• [Exercise description]
The result should be a faithful copy of every entry below, with the pictures left out.

[[ Provided data, beginning ]]

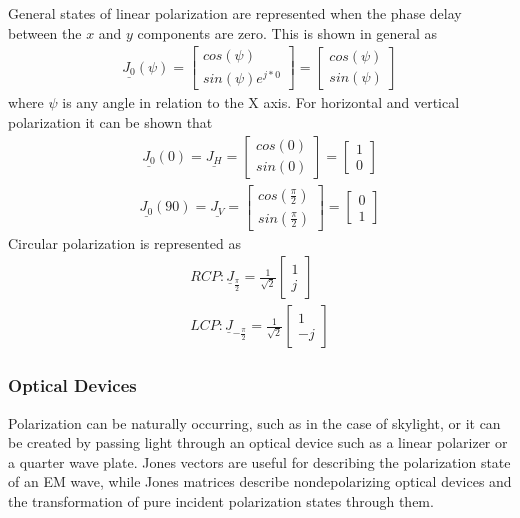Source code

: %
General states of linear polarization are represented when the phase delay between the $x$ and $y$ components are zero. This is shown in general as
%
\begin{align}
    \underline{J_0}(\psi) =
    \begin{bmatrix}
        cos(\psi) \\
        sin(\psi)e^{j*0}
    \end{bmatrix}
    =
    \begin{bmatrix}
        cos(\psi) \\
        sin(\psi)
    \end{bmatrix}
\end{align}
%
where $\psi$ is any angle in relation to the X axis. For horizontal and vertical polarization it can be shown that
%
\begin{align}
    \underline{J_0}(0) = \underline{J_H} =
    \begin{bmatrix}
        cos(0) \\
        sin(0)
    \end{bmatrix}
    =
    \begin{bmatrix}
        1 \\
        0
    \end{bmatrix}
\end{align}
\begin{align}
    \underline{J_0}(90) = \underline{J_V} =
    \begin{bmatrix}
        cos(\frac{\pi}{2}) \\
        sin(\frac{\pi}{2})
    \end{bmatrix}
    =
    \begin{bmatrix}
        0 \\
        1
    \end{bmatrix}
\end{align}
Circular polarization is represented as
%
\begin{align}
    RCP: \underline{J}_{\frac{\pi}{2}} = \frac{1}{\sqrt{2}}
    \begin{bmatrix}
        1 \\
        j
    \end{bmatrix} \\
    LCP: \underline{J}_{-\frac{\pi}{2}} = \frac{1}{\sqrt{2}}
    \begin{bmatrix}
        1 \\
        -j
    \end{bmatrix}
\end{align}
%
\subsubsection{Optical Devices}
Polarization can be naturally occurring, such as in the case of skylight, or it can be created by passing light through an optical device such as a linear polarizer or a quarter wave plate.  Jones vectors are useful for describing the polarization state of an EM wave, while Jones matrices describe nondepolarizing optical devices and the transformation of pure incident polarization states through them.

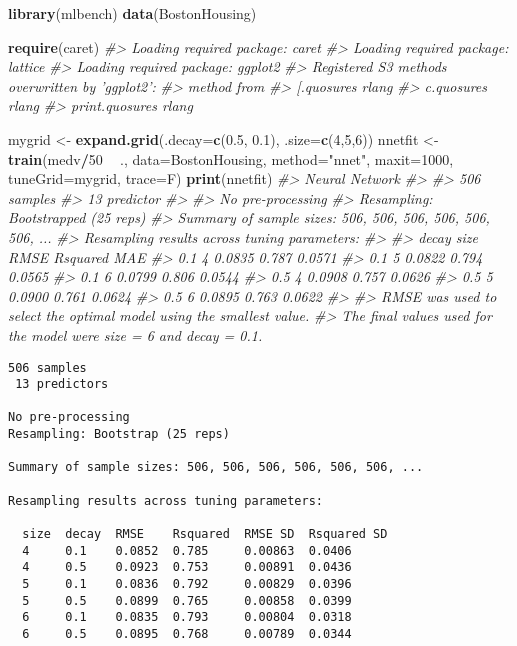 \documentclass[]{book}
\newenvironment{Shaded}{\begin{snugshade}}{\end{snugshade}}
\newcommand{\CommentTok}[1]{\textcolor[rgb]{0.56,0.35,0.01}{\textit{#1}}}
\newcommand{\DataTypeTok}[1]{\textcolor[rgb]{0.13,0.29,0.53}{#1}}
\newcommand{\DecValTok}[1]{\textcolor[rgb]{0.00,0.00,0.81}{#1}}
\newcommand{\FloatTok}[1]{\textcolor[rgb]{0.00,0.00,0.81}{#1}}
\newcommand{\KeywordTok}[1]{\textcolor[rgb]{0.13,0.29,0.53}{\textbf{#1}}}
\newcommand{\NormalTok}[1]{#1}
\newcommand{\OperatorTok}[1]{\textcolor[rgb]{0.81,0.36,0.00}{\textbf{#1}}}
\newcommand{\StringTok}[1]{\textcolor[rgb]{0.31,0.60,0.02}{#1}}
\begin{document}
\begin{Shaded}
\begin{Highlighting}[]
 \KeywordTok{library}\NormalTok{(mlbench)}
 \KeywordTok{data}\NormalTok{(BostonHousing)}
 
\KeywordTok{require}\NormalTok{(caret)}
\CommentTok{#> Loading required package: caret}
\CommentTok{#> Loading required package: lattice}
\CommentTok{#> Loading required package: ggplot2}
\CommentTok{#> Registered S3 methods overwritten by 'ggplot2':}
\CommentTok{#>   method         from }
\CommentTok{#>   [.quosures     rlang}
\CommentTok{#>   c.quosures     rlang}
\CommentTok{#>   print.quosures rlang}
 
\NormalTok{mygrid <-}\StringTok{ }\KeywordTok{expand.grid}\NormalTok{(}\DataTypeTok{.decay=}\KeywordTok{c}\NormalTok{(}\FloatTok{0.5}\NormalTok{, }\FloatTok{0.1}\NormalTok{), }\DataTypeTok{.size=}\KeywordTok{c}\NormalTok{(}\DecValTok{4}\NormalTok{,}\DecValTok{5}\NormalTok{,}\DecValTok{6}\NormalTok{))}
\NormalTok{nnetfit <-}\StringTok{ }\KeywordTok{train}\NormalTok{(medv}\OperatorTok{/}\DecValTok{50} \OperatorTok{~}\StringTok{ }\NormalTok{., }\DataTypeTok{data=}\NormalTok{BostonHousing, }\DataTypeTok{method=}\StringTok{"nnet"}\NormalTok{, }\DataTypeTok{maxit=}\DecValTok{1000}\NormalTok{, }\DataTypeTok{tuneGrid=}\NormalTok{mygrid, }\DataTypeTok{trace=}\NormalTok{F) }
\KeywordTok{print}\NormalTok{(nnetfit)}
\CommentTok{#> Neural Network }
\CommentTok{#> }
\CommentTok{#> 506 samples}
\CommentTok{#>  13 predictor}
\CommentTok{#> }
\CommentTok{#> No pre-processing}
\CommentTok{#> Resampling: Bootstrapped (25 reps) }
\CommentTok{#> Summary of sample sizes: 506, 506, 506, 506, 506, 506, ... }
\CommentTok{#> Resampling results across tuning parameters:}
\CommentTok{#> }
\CommentTok{#>   decay  size  RMSE    Rsquared  MAE   }
\CommentTok{#>   0.1    4     0.0835  0.787     0.0571}
\CommentTok{#>   0.1    5     0.0822  0.794     0.0565}
\CommentTok{#>   0.1    6     0.0799  0.806     0.0544}
\CommentTok{#>   0.5    4     0.0908  0.757     0.0626}
\CommentTok{#>   0.5    5     0.0900  0.761     0.0624}
\CommentTok{#>   0.5    6     0.0895  0.763     0.0622}
\CommentTok{#> }
\CommentTok{#> RMSE was used to select the optimal model using the smallest value.}
\CommentTok{#> The final values used for the model were size = 6 and decay = 0.1.}
\end{Highlighting}
\end{Shaded}

\begin{verbatim}
506 samples
 13 predictors
 
No pre-processing
Resampling: Bootstrap (25 reps) 
 
Summary of sample sizes: 506, 506, 506, 506, 506, 506, ... 
 
Resampling results across tuning parameters:
 
  size  decay  RMSE    Rsquared  RMSE SD  Rsquared SD
  4     0.1    0.0852  0.785     0.00863  0.0406     
  4     0.5    0.0923  0.753     0.00891  0.0436     
  5     0.1    0.0836  0.792     0.00829  0.0396     
  5     0.5    0.0899  0.765     0.00858  0.0399     
  6     0.1    0.0835  0.793     0.00804  0.0318     
  6     0.5    0.0895  0.768     0.00789  0.0344   
\end{verbatim}
\end{document}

[[ Provided data, end ]]

• [Output of the task]
Source code

: %
General states of linear polarization are represented when the phase delay between the $x$ and $y$ components are zero. This is shown in general as
%
\begin{align}
    \underline{J_0}(\psi) =
    \begin{bmatrix}
        cos(\psi) \\
        sin(\psi)e^{j*0}
    \end{bmatrix}
    =
    \begin{bmatrix}
        cos(\psi) \\
        sin(\psi)
    \end{bmatrix}
\end{align}
%
where $\psi$ is any angle in relation to the X axis. For horizontal and vertical polarization it can be shown that
%
\begin{align}
    \underline{J_0}(0) = \underline{J_H} =
    \begin{bmatrix}
        cos(0) \\
        sin(0)
    \end{bmatrix}
    =
    \begin{bmatrix}
        1 \\
        0
    \end{bmatrix}
\end{align}
\begin{align}
    \underline{J_0}(90) = \underline{J_V} =
    \begin{bmatrix}
        cos(\frac{\pi}{2}) \\
        sin(\frac{\pi}{2})
    \end{bmatrix}
    =
    \begin{bmatrix}
        0 \\
        1
    \end{bmatrix}
\end{align}
Circular polarization is represented as
%
\begin{align}
    RCP: \underline{J}_{\frac{\pi}{2}} = \frac{1}{\sqrt{2}}
    \begin{bmatrix}
        1 \\
        j
    \end{bmatrix} \\
    LCP: \underline{J}_{-\frac{\pi}{2}} = \frac{1}{\sqrt{2}}
    \begin{bmatrix}
        1 \\
        -j
    \end{bmatrix}
\end{align}
%
\subsubsection{Optical Devices}
Polarization can be naturally occurring, such as in the case of skylight, or it can be created by passing light through an optical device such as a linear polarizer or a quarter wave plate.  Jones vectors are useful for describing the polarization state of an EM wave, while Jones matrices describe nondepolarizing optical devices and the transformation of pure incident polarization states through them.

 \documentclass[]{book}
\newenvironment{Shaded}{\begin{snugshade}}{\end{snugshade}}
\newcommand{\CommentTok}[1]{\textcolor[rgb]{0.56,0.35,0.01}{\textit{#1}}}
\newcommand{\DataTypeTok}[1]{\textcolor[rgb]{0.13,0.29,0.53}{#1}}
\newcommand{\DecValTok}[1]{\textcolor[rgb]{0.00,0.00,0.81}{#1}}
\newcommand{\FloatTok}[1]{\textcolor[rgb]{0.00,0.00,0.81}{#1}}
\newcommand{\KeywordTok}[1]{\textcolor[rgb]{0.13,0.29,0.53}{\textbf{#1}}}
\newcommand{\NormalTok}[1]{#1}
\newcommand{\OperatorTok}[1]{\textcolor[rgb]{0.81,0.36,0.00}{\textbf{#1}}}
\newcommand{\StringTok}[1]{\textcolor[rgb]{0.31,0.60,0.02}{#1}}
\begin{document}
\begin{Shaded}
\begin{Highlighting}[]
 \KeywordTok{library}\NormalTok{(mlbench)}
 \KeywordTok{data}\NormalTok{(BostonHousing)}
 
\KeywordTok{require}\NormalTok{(caret)}
\CommentTok{#> Loading required package: caret}
\CommentTok{#> Loading required package: lattice}
\CommentTok{#> Loading required package: ggplot2}
\CommentTok{#> Registered S3 methods overwritten by 'ggplot2':}
\CommentTok{#>   method         from }
\CommentTok{#>   [.quosures     rlang}
\CommentTok{#>   c.quosures     rlang}
\CommentTok{#>   print.quosures rlang}
 
\NormalTok{mygrid <-}\StringTok{ }\KeywordTok{expand.grid}\NormalTok{(}\DataTypeTok{.decay=}\KeywordTok{c}\NormalTok{(}\FloatTok{0.5}\NormalTok{, }\FloatTok{0.1}\NormalTok{), }\DataTypeTok{.size=}\KeywordTok{c}\NormalTok{(}\DecValTok{4}\NormalTok{,}\DecValTok{5}\NormalTok{,}\DecValTok{6}\NormalTok{))}
\NormalTok{nnetfit <-}\StringTok{ }\KeywordTok{train}\NormalTok{(medv}\OperatorTok{/}\DecValTok{50} \OperatorTok{~}\StringTok{ }\NormalTok{., }\DataTypeTok{data=}\NormalTok{BostonHousing, }\DataTypeTok{method=}\StringTok{"nnet"}\NormalTok{, }\DataTypeTok{maxit=}\DecValTok{1000}\NormalTok{, }\DataTypeTok{tuneGrid=}\NormalTok{mygrid, }\DataTypeTok{trace=}\NormalTok{F) }
\KeywordTok{print}\NormalTok{(nnetfit)}
\CommentTok{#> Neural Network }
\CommentTok{#> }
\CommentTok{#> 506 samples}
\CommentTok{#>  13 predictor}
\CommentTok{#> }
\CommentTok{#> No pre-processing}
\CommentTok{#> Resampling: Bootstrapped (25 reps) }
\CommentTok{#> Summary of sample sizes: 506, 506, 506, 506, 506, 506, ... }
\CommentTok{#> Resampling results across tuning parameters:}
\CommentTok{#> }
\CommentTok{#>   decay  size  RMSE    Rsquared  MAE   }
\CommentTok{#>   0.1    4     0.0835  0.787     0.0571}
\CommentTok{#>   0.1    5     0.0822  0.794     0.0565}
\CommentTok{#>   0.1    6     0.0799  0.806     0.0544}
\CommentTok{#>   0.5    4     0.0908  0.757     0.0626}
\CommentTok{#>   0.5    5     0.0900  0.761     0.0624}
\CommentTok{#>   0.5    6     0.0895  0.763     0.0622}
\CommentTok{#> }
\CommentTok{#> RMSE was used to select the optimal model using the smallest value.}
\CommentTok{#> The final values used for the model were size = 6 and decay = 0.1.}
\end{Highlighting}
\end{Shaded}

\begin{verbatim}
506 samples
 13 predictors
 
No pre-processing
Resampling: Bootstrap (25 reps) 
 
Summary of sample sizes: 506, 506, 506, 506, 506, 506, ... 
 
Resampling results across tuning parameters:
 
  size  decay  RMSE    Rsquared  RMSE SD  Rsquared SD
  4     0.1    0.0852  0.785     0.00863  0.0406     
  4     0.5    0.0923  0.753     0.00891  0.0436     
  5     0.1    0.0836  0.792     0.00829  0.0396     
  5     0.5    0.0899  0.765     0.00858  0.0399     
  6     0.1    0.0835  0.793     0.00804  0.0318     
  6     0.5    0.0895  0.768     0.00789  0.0344   
\end{verbatim}
\end{document}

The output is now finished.